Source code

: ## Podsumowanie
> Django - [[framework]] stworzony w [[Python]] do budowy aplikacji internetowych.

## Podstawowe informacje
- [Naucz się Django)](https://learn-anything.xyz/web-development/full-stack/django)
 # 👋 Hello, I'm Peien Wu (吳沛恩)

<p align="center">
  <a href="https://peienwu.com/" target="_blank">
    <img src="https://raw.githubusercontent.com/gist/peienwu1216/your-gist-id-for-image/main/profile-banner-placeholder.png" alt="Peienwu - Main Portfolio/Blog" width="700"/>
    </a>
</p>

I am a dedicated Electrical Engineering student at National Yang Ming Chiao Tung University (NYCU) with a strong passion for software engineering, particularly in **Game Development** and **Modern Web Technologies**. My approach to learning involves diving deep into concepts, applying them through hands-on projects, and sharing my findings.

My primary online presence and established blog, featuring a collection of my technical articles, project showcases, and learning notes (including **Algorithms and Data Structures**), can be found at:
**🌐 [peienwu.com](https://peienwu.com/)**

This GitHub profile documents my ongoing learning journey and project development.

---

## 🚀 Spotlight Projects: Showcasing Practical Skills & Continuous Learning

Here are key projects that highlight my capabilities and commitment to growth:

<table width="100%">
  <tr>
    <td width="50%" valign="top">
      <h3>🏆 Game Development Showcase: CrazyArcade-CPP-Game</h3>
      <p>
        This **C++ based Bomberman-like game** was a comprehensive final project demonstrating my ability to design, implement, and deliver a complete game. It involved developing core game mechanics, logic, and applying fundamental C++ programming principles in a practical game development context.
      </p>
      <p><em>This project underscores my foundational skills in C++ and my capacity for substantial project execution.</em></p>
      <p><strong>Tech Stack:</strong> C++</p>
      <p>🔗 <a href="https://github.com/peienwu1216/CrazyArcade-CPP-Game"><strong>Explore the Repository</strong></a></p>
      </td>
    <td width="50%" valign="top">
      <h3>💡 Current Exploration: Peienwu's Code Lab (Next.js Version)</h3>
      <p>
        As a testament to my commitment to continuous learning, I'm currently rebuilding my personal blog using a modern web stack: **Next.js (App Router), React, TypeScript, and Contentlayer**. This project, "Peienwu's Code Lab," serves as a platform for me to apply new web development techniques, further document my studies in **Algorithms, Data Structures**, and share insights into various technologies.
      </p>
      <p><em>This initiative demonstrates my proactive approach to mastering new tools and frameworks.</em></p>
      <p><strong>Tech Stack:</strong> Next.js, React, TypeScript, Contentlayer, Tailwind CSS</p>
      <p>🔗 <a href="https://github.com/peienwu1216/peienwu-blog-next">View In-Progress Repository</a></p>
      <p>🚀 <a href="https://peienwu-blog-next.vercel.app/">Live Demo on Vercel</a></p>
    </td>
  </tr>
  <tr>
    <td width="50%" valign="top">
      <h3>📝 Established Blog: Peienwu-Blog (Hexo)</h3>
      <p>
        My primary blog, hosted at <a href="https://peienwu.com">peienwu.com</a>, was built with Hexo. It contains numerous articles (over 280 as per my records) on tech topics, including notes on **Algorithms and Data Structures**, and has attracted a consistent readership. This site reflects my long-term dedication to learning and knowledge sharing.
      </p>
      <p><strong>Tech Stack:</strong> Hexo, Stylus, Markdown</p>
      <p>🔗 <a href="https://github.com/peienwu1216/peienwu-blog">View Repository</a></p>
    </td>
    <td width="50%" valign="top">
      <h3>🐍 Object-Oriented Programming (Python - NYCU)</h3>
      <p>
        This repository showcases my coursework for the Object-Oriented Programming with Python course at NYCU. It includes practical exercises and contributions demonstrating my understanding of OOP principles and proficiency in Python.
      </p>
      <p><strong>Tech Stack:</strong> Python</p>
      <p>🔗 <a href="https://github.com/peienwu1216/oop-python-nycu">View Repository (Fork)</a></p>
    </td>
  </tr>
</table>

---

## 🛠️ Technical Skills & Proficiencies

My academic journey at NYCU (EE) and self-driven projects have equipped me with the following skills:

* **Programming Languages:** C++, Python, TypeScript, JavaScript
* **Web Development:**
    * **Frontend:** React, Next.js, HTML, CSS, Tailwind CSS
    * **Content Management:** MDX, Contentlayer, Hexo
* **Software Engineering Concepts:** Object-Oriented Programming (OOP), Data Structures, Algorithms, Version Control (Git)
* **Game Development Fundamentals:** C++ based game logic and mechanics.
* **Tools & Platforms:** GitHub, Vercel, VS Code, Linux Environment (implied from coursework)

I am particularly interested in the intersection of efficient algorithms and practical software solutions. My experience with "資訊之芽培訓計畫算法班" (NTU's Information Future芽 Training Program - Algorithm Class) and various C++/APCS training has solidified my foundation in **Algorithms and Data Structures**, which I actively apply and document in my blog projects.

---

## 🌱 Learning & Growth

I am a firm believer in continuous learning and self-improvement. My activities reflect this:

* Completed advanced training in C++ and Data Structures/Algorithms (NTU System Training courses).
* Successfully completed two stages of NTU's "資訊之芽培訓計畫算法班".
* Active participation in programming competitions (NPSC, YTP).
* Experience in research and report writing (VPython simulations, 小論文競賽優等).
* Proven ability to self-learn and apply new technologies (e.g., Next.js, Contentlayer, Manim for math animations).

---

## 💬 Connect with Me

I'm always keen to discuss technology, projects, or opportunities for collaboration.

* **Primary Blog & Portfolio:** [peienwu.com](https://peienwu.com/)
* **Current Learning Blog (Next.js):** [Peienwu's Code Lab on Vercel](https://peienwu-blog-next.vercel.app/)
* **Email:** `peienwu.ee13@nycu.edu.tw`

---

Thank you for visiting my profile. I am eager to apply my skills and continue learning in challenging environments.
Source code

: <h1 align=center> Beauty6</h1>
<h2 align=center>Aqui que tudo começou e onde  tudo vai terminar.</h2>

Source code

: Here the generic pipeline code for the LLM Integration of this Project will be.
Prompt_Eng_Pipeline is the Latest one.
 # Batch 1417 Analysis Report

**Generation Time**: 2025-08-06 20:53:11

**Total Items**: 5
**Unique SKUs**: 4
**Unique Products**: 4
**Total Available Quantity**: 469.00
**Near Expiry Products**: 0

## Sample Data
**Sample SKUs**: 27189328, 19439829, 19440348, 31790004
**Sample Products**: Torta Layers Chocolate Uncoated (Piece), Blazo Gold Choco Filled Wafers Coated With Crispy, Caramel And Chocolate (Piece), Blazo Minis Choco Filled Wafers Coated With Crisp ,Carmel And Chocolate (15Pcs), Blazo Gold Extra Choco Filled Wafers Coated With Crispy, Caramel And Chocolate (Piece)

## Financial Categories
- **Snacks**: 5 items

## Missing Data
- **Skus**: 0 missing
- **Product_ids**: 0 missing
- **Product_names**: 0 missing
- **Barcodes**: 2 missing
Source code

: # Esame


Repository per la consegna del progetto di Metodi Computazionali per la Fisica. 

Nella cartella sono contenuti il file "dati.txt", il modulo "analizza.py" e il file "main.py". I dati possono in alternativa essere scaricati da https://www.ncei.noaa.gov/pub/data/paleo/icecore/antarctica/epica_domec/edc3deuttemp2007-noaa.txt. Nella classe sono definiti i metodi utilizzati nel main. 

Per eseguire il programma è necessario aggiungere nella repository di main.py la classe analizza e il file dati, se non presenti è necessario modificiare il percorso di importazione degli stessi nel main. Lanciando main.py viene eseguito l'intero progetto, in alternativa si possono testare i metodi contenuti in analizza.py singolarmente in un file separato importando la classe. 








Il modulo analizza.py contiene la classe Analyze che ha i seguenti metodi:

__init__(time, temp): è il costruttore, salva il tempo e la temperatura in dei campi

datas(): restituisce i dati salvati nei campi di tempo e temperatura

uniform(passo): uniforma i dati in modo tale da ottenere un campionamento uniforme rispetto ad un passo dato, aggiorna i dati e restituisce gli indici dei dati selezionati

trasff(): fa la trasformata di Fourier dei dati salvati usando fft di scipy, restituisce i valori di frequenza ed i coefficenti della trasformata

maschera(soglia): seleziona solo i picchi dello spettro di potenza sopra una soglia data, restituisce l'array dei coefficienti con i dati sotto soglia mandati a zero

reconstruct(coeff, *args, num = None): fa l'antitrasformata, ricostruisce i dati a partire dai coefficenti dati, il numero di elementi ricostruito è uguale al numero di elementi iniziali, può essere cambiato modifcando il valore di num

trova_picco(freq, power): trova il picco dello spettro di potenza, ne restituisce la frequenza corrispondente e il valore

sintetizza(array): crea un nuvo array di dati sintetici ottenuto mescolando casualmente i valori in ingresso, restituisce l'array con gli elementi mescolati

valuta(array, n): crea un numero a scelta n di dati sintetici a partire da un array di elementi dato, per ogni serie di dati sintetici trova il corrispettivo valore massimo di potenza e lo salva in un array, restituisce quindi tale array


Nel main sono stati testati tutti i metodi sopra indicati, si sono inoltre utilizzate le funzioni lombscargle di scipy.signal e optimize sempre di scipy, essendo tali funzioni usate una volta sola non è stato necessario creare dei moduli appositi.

# # #

THE PROBLEM → Reproduce exactly, and with no other material, the lines between those holding "trova_picco(freq, power): trova" and "valuta(array, n): crea", inclusive.

TASK ANSWER →
trova_picco(freq, power): trova il picco dello spettro di potenza, ne restituisce la frequenza corrispondente e il valore

sintetizza(array): crea un nuvo array di dati sintetici ottenuto mescolando casualmente i valori in ingresso, restituisce l'array con gli elementi mescolati

valuta(array, n): crea un numero a scelta n di dati sintetici a partire da un array di elementi dato, per ogni serie di dati sintetici trova il corrispettivo valore massimo di potenza e lo salva in un array, restituisce quindi tale array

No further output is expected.